**Directions**
Every record must reappear in the answer exactly as given.

**Material provided**
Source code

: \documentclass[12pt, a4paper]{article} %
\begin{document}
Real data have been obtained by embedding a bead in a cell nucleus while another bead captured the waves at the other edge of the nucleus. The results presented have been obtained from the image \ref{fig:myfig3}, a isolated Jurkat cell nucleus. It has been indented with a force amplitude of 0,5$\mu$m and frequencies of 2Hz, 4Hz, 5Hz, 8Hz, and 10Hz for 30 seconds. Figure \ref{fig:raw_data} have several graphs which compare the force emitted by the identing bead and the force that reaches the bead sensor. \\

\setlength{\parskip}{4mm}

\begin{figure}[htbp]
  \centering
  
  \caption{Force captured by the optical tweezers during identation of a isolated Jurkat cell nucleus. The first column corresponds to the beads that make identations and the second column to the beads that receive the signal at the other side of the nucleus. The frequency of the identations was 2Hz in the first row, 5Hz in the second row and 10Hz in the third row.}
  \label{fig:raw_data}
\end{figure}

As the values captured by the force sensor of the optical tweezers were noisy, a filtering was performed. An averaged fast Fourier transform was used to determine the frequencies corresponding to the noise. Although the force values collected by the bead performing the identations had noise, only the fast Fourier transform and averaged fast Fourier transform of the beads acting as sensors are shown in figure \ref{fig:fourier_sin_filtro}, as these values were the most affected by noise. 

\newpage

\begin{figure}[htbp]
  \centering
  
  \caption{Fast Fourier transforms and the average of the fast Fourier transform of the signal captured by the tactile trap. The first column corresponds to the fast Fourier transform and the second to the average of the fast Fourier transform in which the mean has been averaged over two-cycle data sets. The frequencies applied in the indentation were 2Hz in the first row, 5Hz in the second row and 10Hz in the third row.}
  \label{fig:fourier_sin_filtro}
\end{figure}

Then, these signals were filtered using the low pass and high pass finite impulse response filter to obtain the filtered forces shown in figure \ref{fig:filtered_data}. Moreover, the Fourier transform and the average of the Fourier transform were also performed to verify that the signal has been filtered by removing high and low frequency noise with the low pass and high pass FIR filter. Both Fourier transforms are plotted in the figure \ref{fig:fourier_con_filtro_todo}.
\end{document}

**Problem solution**
Source code

: \documentclass[12pt, a4paper]{article} %
\begin{document}
Real data have been obtained by embedding a bead in a cell nucleus while another bead captured the waves at the other edge of the nucleus. The results presented have been obtained from the image \ref{fig:myfig3}, a isolated Jurkat cell nucleus. It has been indented with a force amplitude of 0,5$\mu$m and frequencies of 2Hz, 4Hz, 5Hz, 8Hz, and 10Hz for 30 seconds. Figure \ref{fig:raw_data} have several graphs which compare the force emitted by the identing bead and the force that reaches the bead sensor. \\

\setlength{\parskip}{4mm}

\begin{figure}[htbp]
  \centering
  
  \caption{Force captured by the optical tweezers during identation of a isolated Jurkat cell nucleus. The first column corresponds to the beads that make identations and the second column to the beads that receive the signal at the other side of the nucleus. The frequency of the identations was 2Hz in the first row, 5Hz in the second row and 10Hz in the third row.}
  \label{fig:raw_data}
\end{figure}

As the values captured by the force sensor of the optical tweezers were noisy, a filtering was performed. An averaged fast Fourier transform was used to determine the frequencies corresponding to the noise. Although the force values collected by the bead performing the identations had noise, only the fast Fourier transform and averaged fast Fourier transform of the beads acting as sensors are shown in figure \ref{fig:fourier_sin_filtro}, as these values were the most affected by noise. 

\newpage

\begin{figure}[htbp]
  \centering
  
  \caption{Fast Fourier transforms and the average of the fast Fourier transform of the signal captured by the tactile trap. The first column corresponds to the fast Fourier transform and the second to the average of the fast Fourier transform in which the mean has been averaged over two-cycle data sets. The frequencies applied in the indentation were 2Hz in the first row, 5Hz in the second row and 10Hz in the third row.}
  \label{fig:fourier_sin_filtro}
\end{figure}

Then, these signals were filtered using the low pass and high pass finite impulse response filter to obtain the filtered forces shown in figure \ref{fig:filtered_data}. Moreover, the Fourier transform and the average of the Fourier transform were also performed to verify that the signal has been filtered by removing high and low frequency noise with the low pass and high pass FIR filter. Both Fourier transforms are plotted in the figure \ref{fig:fourier_con_filtro_todo}.
\end{document}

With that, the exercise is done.